WHAT YOU WILL DO: Each line from the one containing "about the \(z\)-axis." through the end of the data is to be written out exactly, and nothing more.
╭─ RECORDS SHOWN
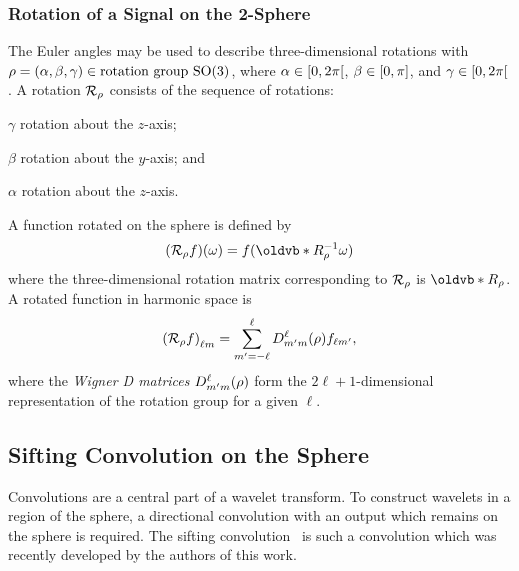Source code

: \subsubsection{Rotation of a Signal on the 2-Sphere}

The Euler angles may be used to describe three-dimensional rotations with \(\rho = (\alpha,\beta,\gamma) \in \text{rotation group } \text{SO(3)}{}\), where \(\alpha \in \interval[open right]{0}{2\pi}\), \(\beta \in \interval{0}{\pi}\), and \(\gamma \in \interval[open right]{0}{2\pi}\).
A rotation \(\mathcal{R}_{\rho}\) consists of the sequence of rotations:
%
\begin{inparaenum}[(i)]
	\item \({\gamma}\) rotation about the \(z\)-axis;
	\item \({\beta}\) rotation about the \(y\)-axis; and
	\item \({\alpha}\) rotation about the \(z\)-axis.
\end{inparaenum}
%
A function rotated on the sphere is defined by
%
\begin{equation}
	\pixel{(\rotation{\rho}f)}
	= f(\vb{R}_{\rho}^{-1} \omega)
\end{equation}
%
where the three-dimensional rotation matrix corresponding to \(\mathcal{R}_{\rho}\) is \(\vb{R}_{\rho}\).
A rotated function in harmonic space is
%
\begin{equation}
	{(\mathcal{R}_{\rho}f)}_{\ell m}
	= \sum\limits_{m'=-\ell}^{\ell} D^{\ell}_{m'm}(\rho) f_{\ell m'},
\end{equation}
%
where the \emph{Wigner D matrices} \(D^{\ell}_{m'm}(\rho)\) form the \(2\ell+1\)-dimensional representation of the rotation group for a given \({\ell}\).

\subsection{Sifting Convolution on the Sphere}\label{sec:chapter3_sifting_convolution_sphere}

Convolutions are a central part of a wavelet transform.
To construct wavelets in a region of the sphere, a directional convolution with an output which remains on the sphere is required.
The sifting convolution~\cite{Roddy2021} is such a convolution which was recently developed by the authors of this work.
╰─
SOLUTION FOR THIS TASK:
	\item \({\alpha}\) rotation about the \(z\)-axis.
\end{inparaenum}
%
A function rotated on the sphere is defined by
%
\begin{equation}
	\pixel{(\rotation{\rho}f)}
	= f(\vb{R}_{\rho}^{-1} \omega)
\end{equation}
%
where the three-dimensional rotation matrix corresponding to \(\mathcal{R}_{\rho}\) is \(\vb{R}_{\rho}\).
A rotated function in harmonic space is
%
\begin{equation}
	{(\mathcal{R}_{\rho}f)}_{\ell m}
	= \sum\limits_{m'=-\ell}^{\ell} D^{\ell}_{m'm}(\rho) f_{\ell m'},
\end{equation}
%
where the \emph{Wigner D matrices} \(D^{\ell}_{m'm}(\rho)\) form the \(2\ell+1\)-dimensional representation of the rotation group for a given \({\ell}\).

\subsection{Sifting Convolution on the Sphere}\label{sec:chapter3_sifting_convolution_sphere}

Convolutions are a central part of a wavelet transform.
To construct wavelets in a region of the sphere, a directional convolution with an output which remains on the sphere is required.
The sifting convolution~\cite{Roddy2021} is such a convolution which was recently developed by the authors of this work.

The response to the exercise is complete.